Figure 4.

amsh1-1 Is Deficient in Autophagic Degradation.

(A) Photographs of wild-type (Ler) and amsh1-1 seedlings after 5 d in the dark (left panel). Seedlings were grown 7 d on half-strength MS under long-day conditions before transfer to dark. Note that starvation-induced chlorosis is enhanced in amsh1-1 compared with the wild type. Bars = 1 cm.

(B) Total chlorophyll content of seedlings in (A). Value of the wild type was set to 100%.

(C) Immunoblot with an anti-ATG8 antibody. Total proteins were extracted from seedlings grown in light for 12 d (Light, top panel) or as in (A) (Dark, bottom panel) before treatment with either DMSO (mock) or E-64d.

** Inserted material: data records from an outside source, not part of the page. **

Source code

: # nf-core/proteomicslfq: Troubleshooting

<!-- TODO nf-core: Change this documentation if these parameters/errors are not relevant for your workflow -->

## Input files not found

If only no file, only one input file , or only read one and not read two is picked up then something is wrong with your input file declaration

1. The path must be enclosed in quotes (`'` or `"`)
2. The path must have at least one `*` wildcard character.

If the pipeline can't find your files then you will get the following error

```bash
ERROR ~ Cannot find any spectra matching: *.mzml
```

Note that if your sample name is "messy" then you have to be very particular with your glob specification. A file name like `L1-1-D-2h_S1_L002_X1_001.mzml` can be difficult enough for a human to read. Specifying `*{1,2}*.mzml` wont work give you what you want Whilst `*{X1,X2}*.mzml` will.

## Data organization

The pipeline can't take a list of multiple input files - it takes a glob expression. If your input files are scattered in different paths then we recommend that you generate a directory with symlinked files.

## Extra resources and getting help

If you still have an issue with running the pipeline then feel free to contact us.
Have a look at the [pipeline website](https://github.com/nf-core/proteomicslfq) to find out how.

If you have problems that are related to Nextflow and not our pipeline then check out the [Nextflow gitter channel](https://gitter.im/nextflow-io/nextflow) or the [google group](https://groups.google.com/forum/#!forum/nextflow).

(D) Total proteins were extracted from seedlings grown as in (A) and subjected to immunoblot with an anti-NBR1 antibody. atg7-2 is used as a positive control and CDC2 is used as loading control.

(E) Confocal images of MDC-stained wild-type root epidermal cells. BCECF-AM was used to visualize the vacuoles. Seedlings were grown as in (A) and treated with E-64d for 1 h before staining with MDC. Note that upon E-64d treatment, MDC positive autophagic bodies accumulate in the BCECF-AM–stained vacuole.

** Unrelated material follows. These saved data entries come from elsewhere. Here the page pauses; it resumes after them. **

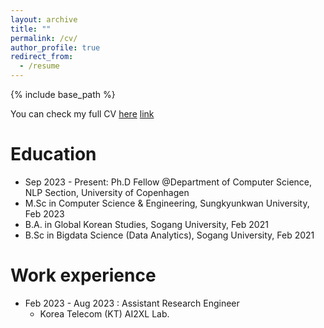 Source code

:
 ```yaml
---
layout: archive
title: ""
permalink: /cv/
author_profile: true
redirect_from:
  - /resume
---
```


{% include base_path %}

You can check my full CV [here](https://github.com/HaeunYu/haeunyu.github.io/blob/main/files/paper1.pdf)
<a href="../files/Haeun_cv_2024ver.pdf">link</a>

Education
======
* Sep 2023 - Present: Ph.D Fellow @Department of Computer Science, NLP Section, University of Copenhagen
* M.Sc in Computer Science & Engineering, Sungkyunkwan University, Feb 2023
* B.A. in Global Korean Studies, Sogang University, Feb 2021
* B.Sc in Bigdata Science (Data Analytics), Sogang University, Feb 2021 


Work experience
======
* Feb 2023 - Aug 2023 : Assistant Research Engineer
  * Korea Telecom (KT) AI2XL Lab.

(F) Confocal images of MDC-stained GFP-ATG8e–expressing root epidermal cells. Seedlings were grown as in (A) and treated 6 h with E-64d before staining with MDC.

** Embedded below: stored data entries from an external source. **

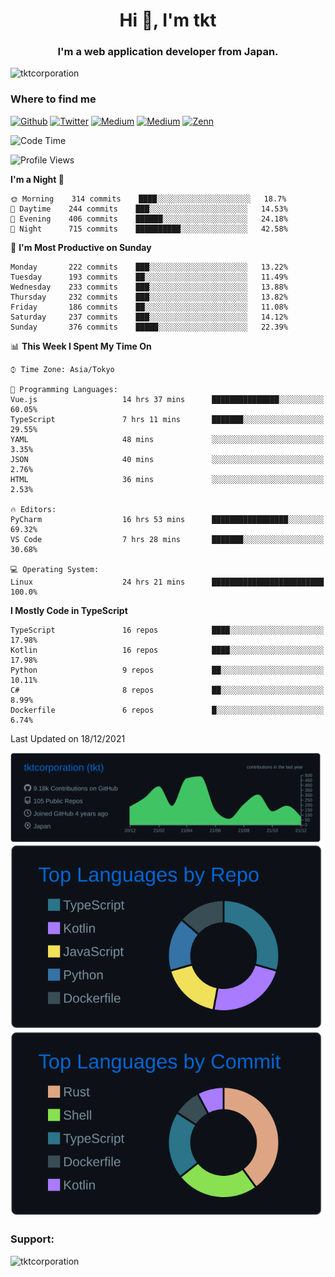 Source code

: <h1 align="center">Hi 👋, I'm tkt</h1>
<h3 align="center">I'm a web application developer from Japan.</h3>

<p align="left"> <img src="https://komarev.com/ghpvc/?username=tktcorporation&label=Profile%20views&color=0e75b6&style=flat" alt="tktcorporation" /> </p>

<h3>Where to find me</h3>
<p>
<a href="https://github.com/tktcorporation" target="_blank"><img alt="Github" src="https://img.shields.io/badge/GitHub-%2312100E.svg?&style=for-the-badge&logo=Github&logoColor=white" /></a>
<a href="https://twitter.com/tktcorporation" target="_blank"><img alt="Twitter" src="https://img.shields.io/badge/twitter-%231DA1F2.svg?&style=for-the-badge&logo=twitter&logoColor=white" /></a>
<a href="https://www.linkedin.com/in/tktcorporation" target="_blank"><img alt="Medium" src="https://img.shields.io/badge/linkdin-0a66c2.svg?&style=for-the-badge&logo=linkedin&logoColor=white" /></a>
<a href="https://qiita.com/tktcorporation" target="_blank"><img alt="Medium" src="https://img.shields.io/badge/qiita-55C500.svg?&style=for-the-badge&logo=qiita&logoColor=white" /></a>
<a href="https://zenn.dev/tktcorporation" target="_blank"><img alt="Zenn" src="https://img.shields.io/badge/Zenn-3EA8FF.svg?&style=for-the-badge&logo=Zenn&logoColor=white" /></a>
</p>
  
<!--START_SECTION:waka-->
![Code Time](http://img.shields.io/badge/Code%20Time-60%20hrs%201%20min-blue)

![Profile Views](http://img.shields.io/badge/Profile%20Views-10-blue)

**I'm a Night 🦉** 

```text
🌞 Morning    314 commits    ████░░░░░░░░░░░░░░░░░░░░░   18.7% 
🌆 Daytime    244 commits    ███░░░░░░░░░░░░░░░░░░░░░░   14.53% 
🌃 Evening    406 commits    ██████░░░░░░░░░░░░░░░░░░░   24.18% 
🌙 Night      715 commits    ██████████░░░░░░░░░░░░░░░   42.58%

```
📅 **I'm Most Productive on Sunday** 

```text
Monday       222 commits    ███░░░░░░░░░░░░░░░░░░░░░░   13.22% 
Tuesday      193 commits    ██░░░░░░░░░░░░░░░░░░░░░░░   11.49% 
Wednesday    233 commits    ███░░░░░░░░░░░░░░░░░░░░░░   13.88% 
Thursday     232 commits    ███░░░░░░░░░░░░░░░░░░░░░░   13.82% 
Friday       186 commits    ██░░░░░░░░░░░░░░░░░░░░░░░   11.08% 
Saturday     237 commits    ███░░░░░░░░░░░░░░░░░░░░░░   14.12% 
Sunday       376 commits    █████░░░░░░░░░░░░░░░░░░░░   22.39%

```


📊 **This Week I Spent My Time On** 

```text
⌚︎ Time Zone: Asia/Tokyo

💬 Programming Languages: 
Vue.js                   14 hrs 37 mins      ███████████████░░░░░░░░░░   60.05% 
TypeScript               7 hrs 11 mins       ███████░░░░░░░░░░░░░░░░░░   29.55% 
YAML                     48 mins             ░░░░░░░░░░░░░░░░░░░░░░░░░   3.35% 
JSON                     40 mins             ░░░░░░░░░░░░░░░░░░░░░░░░░   2.76% 
HTML                     36 mins             ░░░░░░░░░░░░░░░░░░░░░░░░░   2.53%

🔥 Editors: 
PyCharm                  16 hrs 53 mins      █████████████████░░░░░░░░   69.32% 
VS Code                  7 hrs 28 mins       ███████░░░░░░░░░░░░░░░░░░   30.68%

💻 Operating System: 
Linux                    24 hrs 21 mins      █████████████████████████   100.0%

```

**I Mostly Code in TypeScript** 

```text
TypeScript               16 repos            ████░░░░░░░░░░░░░░░░░░░░░   17.98% 
Kotlin                   16 repos            ████░░░░░░░░░░░░░░░░░░░░░   17.98% 
Python                   9 repos             ██░░░░░░░░░░░░░░░░░░░░░░░   10.11% 
C#                       8 repos             ██░░░░░░░░░░░░░░░░░░░░░░░   8.99% 
Dockerfile               6 repos             █░░░░░░░░░░░░░░░░░░░░░░░░   6.74%

```



 Last Updated on 18/12/2021
<!--END_SECTION:waka-->

[![](https://raw.githubusercontent.com/tktcorporation/tktcorporation/master/profile-summary-card-output/github_dark/0-profile-details.svg)](https://github.com/vn7n24fzkq/github-profile-summary-cards)
[![](https://raw.githubusercontent.com/tktcorporation/tktcorporation/master/profile-summary-card-output/github_dark/1-repos-per-language.svg)](https://github.com/vn7n24fzkq/github-profile-summary-cards) [![](https://raw.githubusercontent.com/tktcorporation/tktcorporation/master/profile-summary-card-output/github_dark/2-most-commit-language.svg)](https://github.com/vn7n24fzkq/github-profile-summary-cards)

<h3 align="left">Support:</h3>
<p><a href="https://www.buymeacoffee.com/tktcorporation"> <img align="left" src="https://cdn.buymeacoffee.com/buttons/v2/default-yellow.png" height="50" width="210" alt="tktcorporation" /></a></p><br><br>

(G) Wild-type (Ler) and amsh1-1 seedlings were grown as in (A). Seedlings were subsequently treated with E-64d for 1 h and stained with MDC. Confocal images (maximal projection) of MDC-stained root epidermal cells of the wild type (Ler, left panel) and amsh1-1 (right panel) are shown.

(H) Quantification of MDC-staining positive area per cell in the wild type (Ler) and amsh1-1 (n = 831 for Ler and n = 749 for amsh1-1). Photographs taken in (G) were analyzed by the FluoView software, and the values of the wild type were set to 100%. Error bars indicate se.